Buste paga e contratti collettivi: una specializzazione indispensabile

Nel diritto del lavoro, applicare correttamente i contratti collettivi e redigere le buste paga con precisione non è un dettaglio: è una linea di confine tra la tutela dei diritti e il rischio concreto di contenziosi. Per il lavoratore significa poter confidare che chi legge quei numeri veda anche ciò che non è detto: scatti di anzianità, indennità, straordinari, clausole contrattuali speciali — tutto ciò che si nasconde dietro le cifre.
Per l’azienda, invece, un errore — anche minimo — può costare doppiamente: dovrà ripagare somme già versate in difetto e versare differenze che il giudice riconosce per mancata corretta applicazione del contratto collettivo.
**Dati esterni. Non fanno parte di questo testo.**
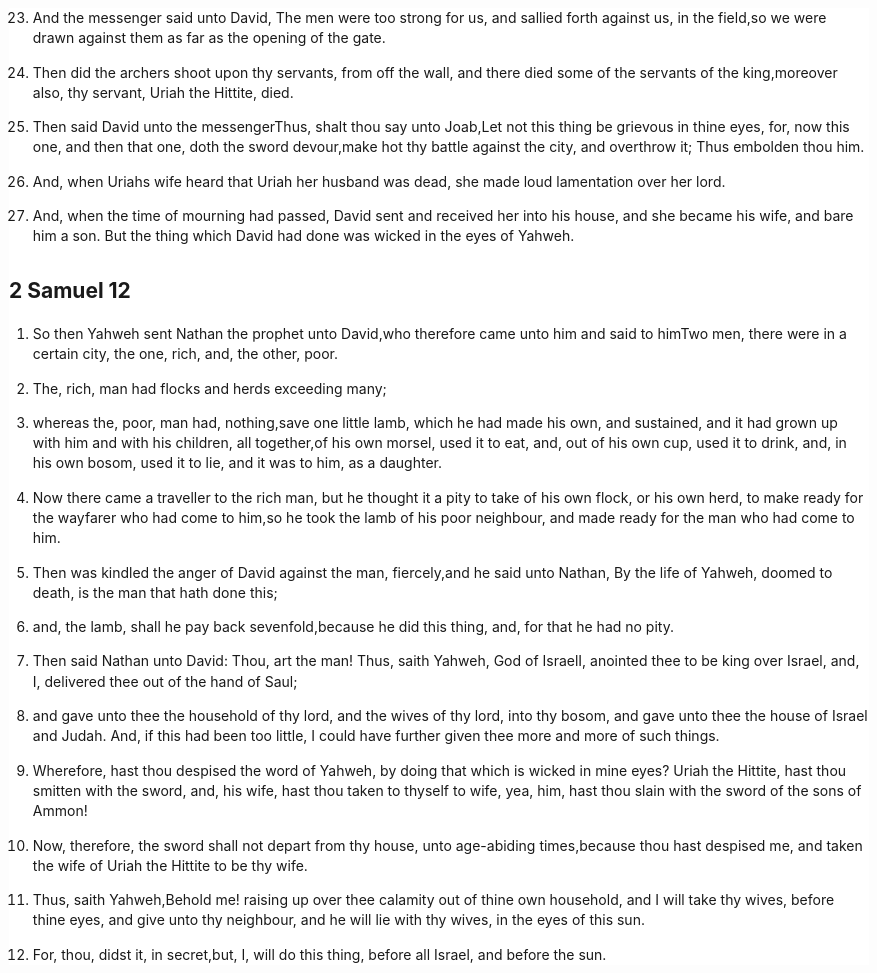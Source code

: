 23. And the messenger said unto David, The men were too strong for us, and sallied forth against us, in the field,so we were drawn against them as far as the opening of the gate.

24. Then did the archers shoot upon thy servants, from off the wall, and there died some of the servants of the king,moreover also, thy servant, Uriah the Hittite, died.

25. Then said David unto the messengerThus, shalt thou say unto Joab,Let not this thing be grievous in thine eyes, for, now this one, and then that one, doth the sword devour,make hot thy battle against the city, and overthrow it; Thus embolden thou him.

26. And, when Uriahs wife heard that Uriah her husband was dead, she made loud lamentation over her lord.

27. And, when the time of mourning had passed, David sent and received her into his house, and she became his wife, and bare him a son. But the thing which David had done was wicked in the eyes of Yahweh.

## 2 Samuel 12

1. So then Yahweh sent Nathan the prophet unto David,who therefore came unto him and said to himTwo men, there were in a certain city, the one, rich, and, the other, poor.

2. The, rich, man had flocks and herds exceeding many;

3. whereas the, poor, man had, nothing,save one little lamb, which he had made his own, and sustained, and it had grown up with him and with his children, all together,of his own morsel, used it to eat, and, out of his own cup, used it to drink, and, in his own bosom, used it to lie, and it was to him, as a daughter.

4. Now there came a traveller to the rich man, but he thought it a pity to take of his own flock, or his own herd, to make ready for the wayfarer who had come to him,so he took the lamb of his poor neighbour, and made ready for the man who had come to him.

5. Then was kindled the anger of David against the man, fiercely,and he said unto Nathan, By the life of Yahweh, doomed to death, is the man that hath done this;

6. and, the lamb, shall he pay back sevenfold,because he did this thing, and, for that he had no pity.

7. Then said Nathan unto David: Thou, art the man! Thus, saith Yahweh, God of IsraelI, anointed thee to be king over Israel, and, I, delivered thee out of the hand of Saul;

8. and gave unto thee the household of thy lord, and the wives of thy lord, into thy bosom, and gave unto thee the house of Israel and Judah. And, if this had been too little, I could have further given thee more and more of such things.

9. Wherefore, hast thou despised the word of Yahweh, by doing that which is wicked in mine eyes? Uriah the Hittite, hast thou smitten with the sword, and, his wife, hast thou taken to thyself to wife, yea, him, hast thou slain with the sword of the sons of Ammon!

10. Now, therefore, the sword shall not depart from thy house, unto age-abiding times,because thou hast despised me, and taken the wife of Uriah the Hittite to be thy wife.

11. Thus, saith Yahweh,Behold me! raising up over thee calamity out of thine own household, and I will take thy wives, before thine eyes, and give unto thy neighbour, and he will lie with thy wives, in the eyes of this sun.

12. For, thou, didst it, in secret,but, I, will do this thing, before all Israel, and before the sun.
In altri termini: un “risparmio scorretto” oggi può trasformarsi in un esborso ben più grave domani.
Ecco perché la specializzazione tecnica in contratti collettivi e paghe non è una mera opzione: è un’assicurazione per chi tutela i diritti dei lavoratori e una protezione per chi assume l’onere della compliance aziendale.

 

 

  La nostra forza: istituti retributivi  e numeri, un sapere unitario

 Leggere e interpretare le previsioni economiche di un contratto collettivo non è mai semplice. Non basta scorrere le tabelle: occorre   tradurre principi giuridici astratti nei calcoli che incidono sui diversi istituti retributivi. È un passaggio complesso, che richiede   conoscenza tecnica e visione giuridica.
 La difficoltà sta proprio qui: coniugare l’astrattezza del concetto con la concretezza del numero. È un’operazione che non può essere   spezzata, né divisa tra più mani. Se la si frammenta, si rischia di perdere la piena comprensione del sistema.
La nostra forza nasce da questa consapevolezza: costruiamo in modo unitario istituti giuridici e proiezioni economiche, senza scollature tra teoria e pratica. Diritto del lavoro e numeri camminano insieme, in un’unica lettura. Ed è proprio questa integrazione che rende il nostro lavoro affidabile, solido e capace di dare risposte certe a lavoratori e imprese.